== Required action ==
Comb the records below for the string "encuentren" and copy each line where it turns up.

[Stored data entries]
▬▬▬▬▬▬▬▬▬▬

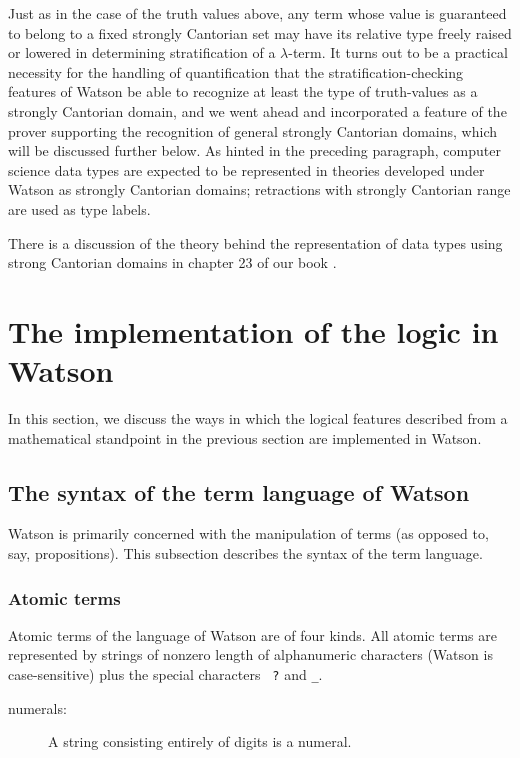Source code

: \documentclass{kluwer}
\begin{document}
\begin{article}
Just as in the case of the truth values above, any term whose value is
guaranteed to belong to a fixed strongly Cantorian set may have its
relative type freely raised or lowered in determining stratification
of a $\lambda$-term.  It turns out to be a practical necessity for the
handling of quantification that the stratification-checking features
of Watson be able to recognize at least the type of truth-values as a
strongly Cantorian domain, and we went ahead and incorporated a
feature of the prover supporting the recognition of general strongly
Cantorian domains, which will be discussed further below.  As hinted
in the preceding paragraph, computer science data types are expected
to be represented in theories developed under Watson as strongly
Cantorian domains; retractions with strongly Cantorian range are
used as type labels.

There is a discussion of the theory behind the representation of
data types using strong Cantorian domains in chapter 23 of our book
\cite{textbook}.

\section{The implementation of the logic in Watson}

In this section, we discuss the ways in which the logical features
described from a mathematical standpoint in the previous section are
implemented in Watson.

\subsection{The syntax of the term language of Watson}

Watson is primarily concerned with the manipulation of terms (as
opposed to, say, propositions).  This subsection describes the syntax
of the term language.

\subsubsection{Atomic terms}

Atomic terms of the language of Watson are of four kinds.  All atomic
terms are represented by strings of nonzero length of alphanumeric
characters (Watson is case-sensitive) plus the special characters {\tt
?} and {\tt \_}.

\begin{description}

\item [numerals:]  A string consisting entirely of digits is a numeral.


\end{description}
\end{article}
\end{document}
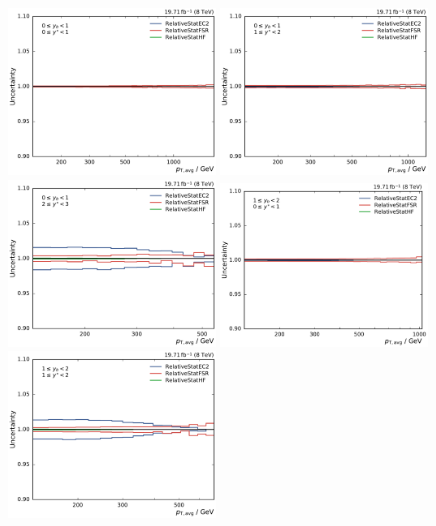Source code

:\begin{figure}[htbp]
    \centering
    \includegraphics[width=0.49\textwidth]{figures/measurement/jec_relunc_4_yb0ys0.pdf}\hfill
    \includegraphics[width=0.49\textwidth]{figures/measurement/jec_relunc_4_yb0ys1.pdf}
    \includegraphics[width=0.49\textwidth]{figures/measurement/jec_relunc_4_yb0ys2.pdf}\hfill
    \includegraphics[width=0.49\textwidth]{figures/measurement/jec_relunc_4_yb1ys0.pdf}
    \includegraphics[width=0.49\textwidth]{figures/measurement/jec_relunc_4_yb1ys1.pdf}\hfill

\end{figure}
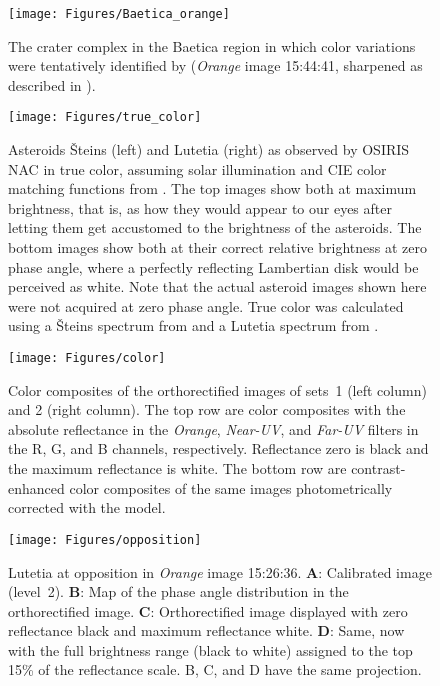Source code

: \documentclass[3p,authoryear]{elsarticle}
\begin{document}
\newpage
\clearpage

\begin{figure}
\centering
\texttt{[image: Figures/Baetica\_orange]}
\caption{The crater complex in the Baetica region in which color variations were tentatively identified by \citet{Mg12} ({\it Orange} image 15:44:41, sharpened as described in \citealt{S10}).}
\label{fig:Baetica_Orange}
\end{figure}

\newpage
\clearpage

\begin{figure}
\centering
\texttt{[image: Figures/true\_color]}
\caption{Asteroids {\v S}teins (left) and Lutetia (right) as observed by OSIRIS NAC in true color, assuming solar illumination and CIE color matching functions from \citet{V78}. The top images show both at maximum brightness, that is, as how they would appear to our eyes after letting them get accustomed to the brightness of the asteroids. The bottom images show both at their correct relative brightness at zero phase angle, where a perfectly reflecting Lambertian disk would be perceived as white. Note that the actual asteroid images shown here were not acquired at zero phase angle. True color was calculated using a {\v S}teins spectrum from \citet{F08} and a Lutetia spectrum from \citet{P10}.}
\label{fig:true_color}
\end{figure}

\newpage
\clearpage

\begin{figure}
\centering
\texttt{[image: Figures/color]}
\caption{Color composites of the orthorectified images of sets~1 (left column) and 2 (right column). The top row are color composites with the absolute reflectance in the {\it Orange}, {\it Near-UV}, and {\it Far-UV} filters in the R, G, and B channels, respectively. Reflectance zero is black and the maximum reflectance is white. The bottom row are contrast-enhanced color composites of the same images photometrically corrected with the \citet{H02} model.}
\label{fig:color}
\end{figure}

\newpage
\clearpage

\begin{figure}
\centering
\texttt{[image: Figures/opposition]}
\caption{Lutetia at opposition in {\it Orange} image 15:26:36. {\bf A}: Calibrated image (level~2). {\bf B}: Map of the phase angle distribution in the orthorectified image. {\bf C}: Orthorectified image displayed with zero reflectance black and maximum reflectance white. {\bf D}: Same, now with the full brightness range (black to white) assigned to the top 15\% of the reflectance scale. B, C, and D have the same projection.}
\label{fig:opposition}
\end{figure}
\end{document}
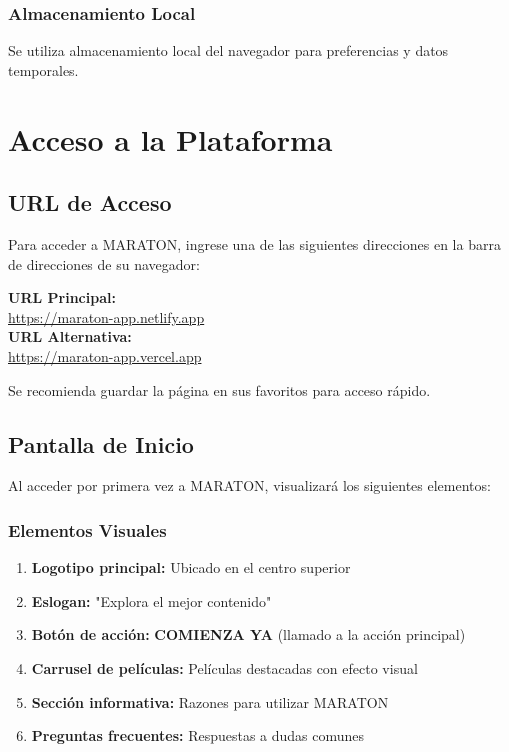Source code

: \documentclass[11pt,a4paper,twoside]{book}
\begin{document}
\subsection{Almacenamiento Local}
Se utiliza almacenamiento local del navegador para preferencias y datos temporales.

\chapter{Acceso a la Plataforma}

\section{URL de Acceso}

Para acceder a MARATON, ingrese una de las siguientes direcciones en la barra de direcciones de su navegador:

\begin{center}
\begin{tcolorbox}[width=0.8\textwidth,colback=maratonlight,colframe=maratonblue]
\centering
\textbf{URL Principal:}\\
\url{https://maraton-app.netlify.app}\\[0.5cm]
\textbf{URL Alternativa:}\\
\url{https://maraton-app.vercel.app}
\end{tcolorbox}
\end{center}

\begin{notebox}
Se recomienda guardar la página en sus favoritos para acceso rápido.
\end{notebox}

\section{Pantalla de Inicio}

Al acceder por primera vez a MARATON, visualizará los siguientes elementos:

\subsection{Elementos Visuales}
\begin{enumerate}
    \item \textbf{Logotipo principal:} Ubicado en el centro superior
    \item \textbf{Eslogan:} "Explora el mejor contenido"
    \item \textbf{Botón de acción:} \textbf{COMIENZA YA} (llamado a la acción principal)
    \item \textbf{Carrusel de películas:} Películas destacadas con efecto visual
    \item \textbf{Sección informativa:} Razones para utilizar MARATON
    \item \textbf{Preguntas frecuentes:} Respuestas a dudas comunes
\end{enumerate}
\end{document}

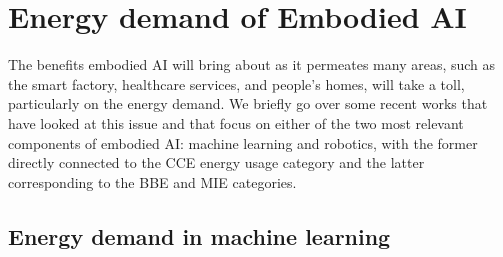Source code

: \section{Energy demand of Embodied AI}\label{sec:energy_demand_embodied_ai}
The benefits embodied AI will bring about as it permeates many areas, such as the smart factory, healthcare services, and people's homes, will take a toll, particularly on the energy demand. We briefly go over some recent works that have looked at this issue and that focus on either of the two most relevant components of embodied AI: machine learning and robotics, with the former directly connected to the CCE energy usage category and the latter corresponding to the BBE and MIE categories.

\subsection{Energy demand in machine learning}


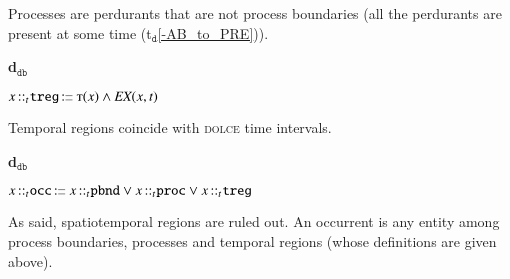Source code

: \documentclass[ao]{iosart2x}
\newcommand{\nb}[1]{\textcolor{red}{$|$}\marginpar{\hspace*{-0cm}\parbox{20mm}{\scriptsize\raggedright\textcolor{red}{#1}}}}
\newcommand{\bfoAxLabel}{\textrm{a$_\texttt{b}$}}
\newcommand{\dolceAxLabel}{\textrm{a$_\texttt{d}$}}
\newcommand{\dolceThrLabel}{\textrm{t$_\texttt{d}$}}
\newcommand{\dbDefLabel}{\textrm{d$_\texttt{db}$}}
\newcounter{cntdbdf}
\newcommand{\dbdf}[1]{\refstepcounter{cntdbdf}\begin{small}{\bf \dbDefLabel\thecntdbdf\label{#1}}\end{small}}
\newcommand{\refdolceax}[1]{({\dolceAxLabel}\ref{#1})}
\newcommand{\refdolceth}[1]{({\dolceThrLabel}\ref{#1})}
\newcommand{\refbfoax}[1]{({\bfoAxLabel}\ref{#1})}
\newcommand{\pr}[1]{\mathtt{#1}}
\newcommand{\prbfo}[1]{{\textit{{#1}}}}
\newcommand{\cn}[1]{\mathtt{#1}}
\newcommand\textequal{%
 \rule[.08ex]{5pt}{0.35pt}\llap{\rule[.78ex]{5pt}{0.35pt}}}
\newcommand{\sdef}{{\hspace{1.5pt}:\hspace{-2.5pt}\textequal\hspace{3pt}}}
\newcommand{\dolce}{{\textsc{dolce}}}
\newcommand{\bfo}{{\textsc{bfo}}}
\newcommand {\ABdcat} {\textsc{ab}}
\newcommand {\PDdcat} {\textsc{pd}}
\newcommand {\Tdcat} {\textsc{t}}
\newcommand {\ATd} {\ensuremath{\pr{AT}}}
\newcommand {\PREd} {\ensuremath{\pr{PRE}}}
\newcommand {\TLCd} {\ensuremath{\pr{TLC}}}
\newcommand{\occbcat}{\cn{occ}}
\newcommand{\procbcat}{\cn{proc}}
\newcommand{\pbndbcat}{\cn{pbnd}}
\newcommand{\tregbcat}{\cn{treg}}
\newcommand{\bfotppart}{\prbfo{tPP}}
\newcommand{\bfoexist}{\prbfo{EX}}
\newcommand{\bfoiof}[1]{{\,::_{#1\:\!}}}
\begin{document}
\vspace{1pt}
Processes are perdurants that are not process boundaries (all the perdurants are present at some time \refdolceth{-AB_to_PRE}).

%

\item[\dbdf{d2b_treg}] $x \bfoiof{t} \tregbcat \sdef \Tdcat(x) \land \bfoexist(x,t)$

\vspace{1pt}
Temporal regions coincide with {\dolce} time intervals.

%
%
%

\item[\dbdf{d2b_occ}] $x \bfoiof{t} \occbcat \sdef x \bfoiof{t} \pbndbcat \lor x \bfoiof{t} \procbcat \lor x \bfoiof{t} \tregbcat$

\vspace{1pt}
As said, spatiotemporal regions are ruled out. An occurrent is any entity among process boundaries, processes and temporal regions (whose definitions are given above).
\end{document}
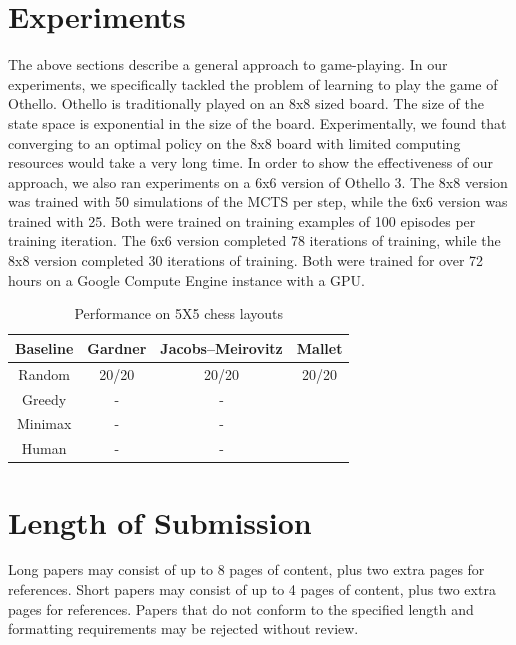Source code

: \documentclass[11pt]{article}
\begin{document}
\section{Experiments}

The above sections describe a general approach to game-playing. In our experiments, we specifically tackled the problem of learning to play the game of Othello. Othello is traditionally played on an 8x8 sized board. The size of the state space is exponential in the size of the board. Experimentally, we found that converging to an optimal policy on the 8x8 board with limited computing resources would take a very long time. In order to show the effectiveness of our approach, we also ran experiments on a 6x6 version of Othello 3. The 8x8 version was trained with 50 simulations of the MCTS per step, while the 6x6 version was trained with 25. Both were trained on training examples of 100 episodes per training iteration. The 6x6 version completed 78 iterations of training, while the 8x8 version completed 30 iterations of training. Both were trained for over 72 hours on a Google Compute Engine instance with a GPU.


\begin{table}[h]
\begin{center}
\begin{tabular}{c c c c}
\hline \bf Baseline & \bf Gardner  & \bf Jacobs–Meirovitz & \bf Mallet \\ \hline
Random & 20/20 & 20/20 & 20/20 \\
Greedy & - & - &  \\
Minimax & - & - & \\
Human & - & - & \\

\hline
\end{tabular}
\end{center}
\caption{\label{font-table} Performance on 5X5 chess layouts }
\end{table}

\section{Length of Submission}
\label{sec:length}

Long papers may consist of up to 8 pages of content, plus two extra
pages for references. Short papers may consist of up to 4 pages of
content, plus two extra pages for references.  Papers that do not
conform to the specified length and formatting requirements may be
rejected without review.
\end{document}
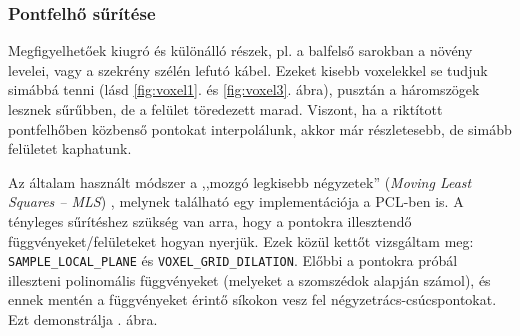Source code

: \documentclass[a4paper,oneside]{article}
\begin{document}
\subsubsection{Pontfelhő sűrítése}

Megfigyelhetőek kiugró és különálló részek, pl. a balfelső sarokban a növény levelei, vagy a szekrény szélén lefutó kábel. Ezeket kisebb voxelekkel se tudjuk simábbá tenni (lásd \ref{fig:voxel1}. és \ref{fig:voxel3}. ábra), pusztán a háromszögek lesznek sűrűbben, de a felület töredezett marad. Viszont, ha a riktított pontfelhőben közbenső pontokat interpolálunk, akkor már részletesebb, de simább felületet kaphatunk.

Az általam használt módszer a ,,mozgó legkisebb négyzetek'' (\textit{Moving Least Squares -- MLS}) \cite{mls}, melynek található egy implementációja a PCL-ben is. A tényleges sűrítéshez szükség van arra, hogy a pontokra illesztendő függvényeket/felületeket hogyan nyerjük. Ezek közül kettőt vizsgáltam meg: \texttt{SAMPLE\_LOCAL\_PLANE} és \texttt{VOXEL\_GRID\_DILATION}. Előbbi a pontokra próbál illeszteni polinomális függvényeket (melyeket a szomszédok alapján számol), és ennek mentén a függvényeket érintő síkokon vesz fel négyzetrács-csúcspontokat. Ezt demonstrálja . ábra.
\end{document}

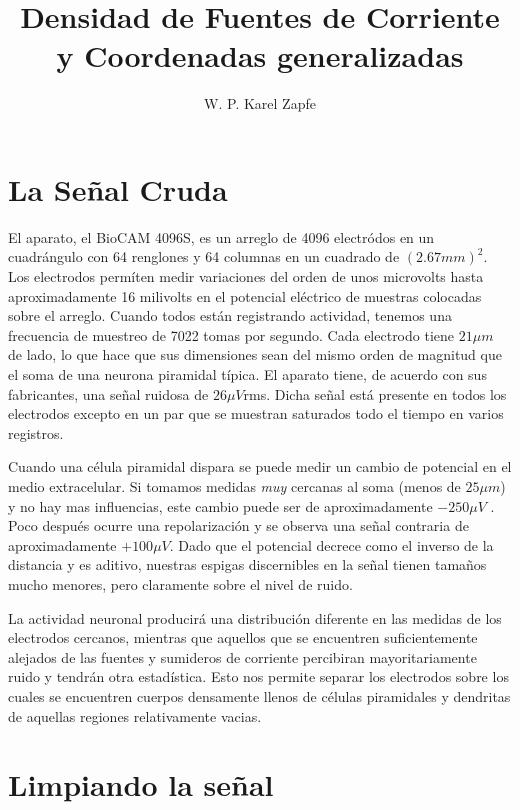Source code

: \documentclass{article}
\title{Densidad de Fuentes de Corriente y Coordenadas generalizadas}
\author{W. P. Karel Zapfe}
\begin{document}
\maketitle

\section{La Señal Cruda}

El aparato, el BioCAM 4096S, es un arreglo de 4096 electródos en un 
cuadrángulo con 64 renglones y 64 columnas en un cuadrado de
$(2.67 mm)^2$. Los electrodos permíten medir variaciones del orden
de unos microvolts hasta aproximadamente 16 milivolts 
en el potencial eléctrico de muestras colocadas sobre el arreglo. Cuando
todos están registrando actividad, tenemos una frecuencia de muestreo
de 7022 tomas por segundo. Cada electrodo tiene $21 \mu m$ de lado, lo
que hace que sus dimensiones sean del mismo orden de magnitud que el 
soma de una neurona piramidal típica. El aparato tiene, de acuerdo
con sus fabricantes, una señal ruidosa de $26 \mu V$rms. Dicha señal
está presente en todos los electrodos excepto en un par que se
muestran saturados todo el tiempo en varios registros.

Cuando una célula piramidal dispara se puede medir un cambio de potencial
en el medio extracelular. Si tomamos medidas \emph{muy} cercanas al soma
(menos de $25 \mu m$)
y no hay mas influencias, este cambio puede ser de aproximadamente
$-250\mu V$ \cite{Obien2015}. Poco después ocurre una repolarización
y se observa una señal contraria de aproximadamente $+100\mu V$.
Dado que el potencial decrece como el inverso de la distancia
y es aditivo, nuestras espigas discernibles en la señal tienen tamaños mucho
menores, pero claramente sobre el nivel de ruido.

La actividad neuronal producirá una distribución diferente en las medidas
de los electrodos cercanos, mientras que aquellos que se encuentren
suficientemente alejados de las fuentes y sumideros de corriente
percibiran mayoritariamente ruido y tendrán otra estadística.
Esto nos permite separar los electrodos sobre los cuales
se encuentren cuerpos densamente llenos de células piramidales y dendritas
de aquellas regiones relativamente vacias. 



\section{Limpiando la señal}
\end{document}
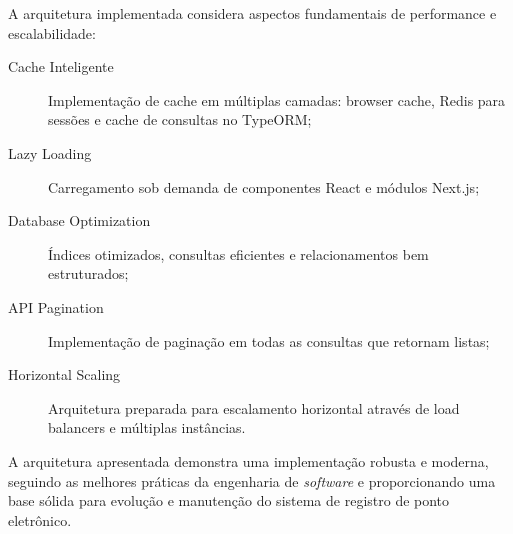 A arquitetura implementada considera aspectos fundamentais de performance e escalabilidade:

\begin{description}
    \item[Cache Inteligente] Implementação de cache em múltiplas camadas: browser cache, Redis para sessões e cache de consultas no TypeORM;
    \item[Lazy Loading] Carregamento sob demanda de componentes React e módulos Next.js;
    \item[Database Optimization] Índices otimizados, consultas eficientes e relacionamentos bem estruturados;
    \item[API Pagination] Implementação de paginação em todas as consultas que retornam listas;
    \item[Horizontal Scaling] Arquitetura preparada para escalamento horizontal através de load balancers e múltiplas instâncias.
\end{description}

A arquitetura apresentada demonstra uma implementação robusta e moderna, seguindo as melhores práticas da engenharia de \textit{software} e proporcionando uma base sólida para evolução e manutenção do sistema de registro de ponto eletrônico.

▬▬▬▬▬▬▬▬▬▬

== Result ==
de los electrodos cercanos, mientras que aquellos que se encuentren
se encuentren cuerpos densamente llenos de células piramidales y dendritas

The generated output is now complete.